→ THE TASK:
Exactly as written, print each of the entries.

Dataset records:
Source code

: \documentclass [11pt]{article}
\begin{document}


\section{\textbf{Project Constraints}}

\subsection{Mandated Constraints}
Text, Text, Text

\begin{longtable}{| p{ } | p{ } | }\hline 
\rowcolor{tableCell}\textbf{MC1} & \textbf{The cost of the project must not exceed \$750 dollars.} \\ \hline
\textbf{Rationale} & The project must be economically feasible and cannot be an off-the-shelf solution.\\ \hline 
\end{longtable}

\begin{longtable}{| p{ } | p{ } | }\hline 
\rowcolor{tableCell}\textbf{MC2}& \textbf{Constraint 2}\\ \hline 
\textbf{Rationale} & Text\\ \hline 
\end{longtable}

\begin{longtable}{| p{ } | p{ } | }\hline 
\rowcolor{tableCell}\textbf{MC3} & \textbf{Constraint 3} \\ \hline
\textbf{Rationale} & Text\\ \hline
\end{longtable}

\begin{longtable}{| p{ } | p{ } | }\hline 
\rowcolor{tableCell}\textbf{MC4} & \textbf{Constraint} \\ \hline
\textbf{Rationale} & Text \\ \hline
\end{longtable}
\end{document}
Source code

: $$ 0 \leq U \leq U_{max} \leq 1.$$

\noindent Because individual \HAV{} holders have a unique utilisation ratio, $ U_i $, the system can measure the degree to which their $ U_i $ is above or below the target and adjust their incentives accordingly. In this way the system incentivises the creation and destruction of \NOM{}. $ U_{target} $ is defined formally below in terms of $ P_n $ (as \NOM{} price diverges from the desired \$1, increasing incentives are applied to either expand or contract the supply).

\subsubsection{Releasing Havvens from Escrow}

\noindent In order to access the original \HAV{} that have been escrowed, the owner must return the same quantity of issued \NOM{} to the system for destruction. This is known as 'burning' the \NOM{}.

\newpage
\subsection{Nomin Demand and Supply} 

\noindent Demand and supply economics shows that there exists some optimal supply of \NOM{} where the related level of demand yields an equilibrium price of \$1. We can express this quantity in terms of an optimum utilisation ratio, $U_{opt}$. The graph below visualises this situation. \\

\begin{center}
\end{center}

→ THE COMPLETED TASK:
Source code

: \documentclass [11pt]{article}
\begin{document}


\section{\textbf{Project Constraints}}

\subsection{Mandated Constraints}
Text, Text, Text

\begin{longtable}{| p{ } | p{ } | }\hline 
\rowcolor{tableCell}\textbf{MC1} & \textbf{The cost of the project must not exceed \$750 dollars.} \\ \hline
\textbf{Rationale} & The project must be economically feasible and cannot be an off-the-shelf solution.\\ \hline 
\end{longtable}

\begin{longtable}{| p{ } | p{ } | }\hline 
\rowcolor{tableCell}\textbf{MC2}& \textbf{Constraint 2}\\ \hline 
\textbf{Rationale} & Text\\ \hline 
\end{longtable}

\begin{longtable}{| p{ } | p{ } | }\hline 
\rowcolor{tableCell}\textbf{MC3} & \textbf{Constraint 3} \\ \hline
\textbf{Rationale} & Text\\ \hline
\end{longtable}

\begin{longtable}{| p{ } | p{ } | }\hline 
\rowcolor{tableCell}\textbf{MC4} & \textbf{Constraint} \\ \hline
\textbf{Rationale} & Text \\ \hline
\end{longtable}
\end{document}
Source code

: $$ 0 \leq U \leq U_{max} \leq 1.$$

\noindent Because individual \HAV{} holders have a unique utilisation ratio, $ U_i $, the system can measure the degree to which their $ U_i $ is above or below the target and adjust their incentives accordingly. In this way the system incentivises the creation and destruction of \NOM{}. $ U_{target} $ is defined formally below in terms of $ P_n $ (as \NOM{} price diverges from the desired \$1, increasing incentives are applied to either expand or contract the supply).

\subsubsection{Releasing Havvens from Escrow}

\noindent In order to access the original \HAV{} that have been escrowed, the owner must return the same quantity of issued \NOM{} to the system for destruction. This is known as 'burning' the \NOM{}.

\newpage
\subsection{Nomin Demand and Supply} 

\noindent Demand and supply economics shows that there exists some optimal supply of \NOM{} where the related level of demand yields an equilibrium price of \$1. We can express this quantity in terms of an optimum utilisation ratio, $U_{opt}$. The graph below visualises this situation. \\

\begin{center}
\end{center}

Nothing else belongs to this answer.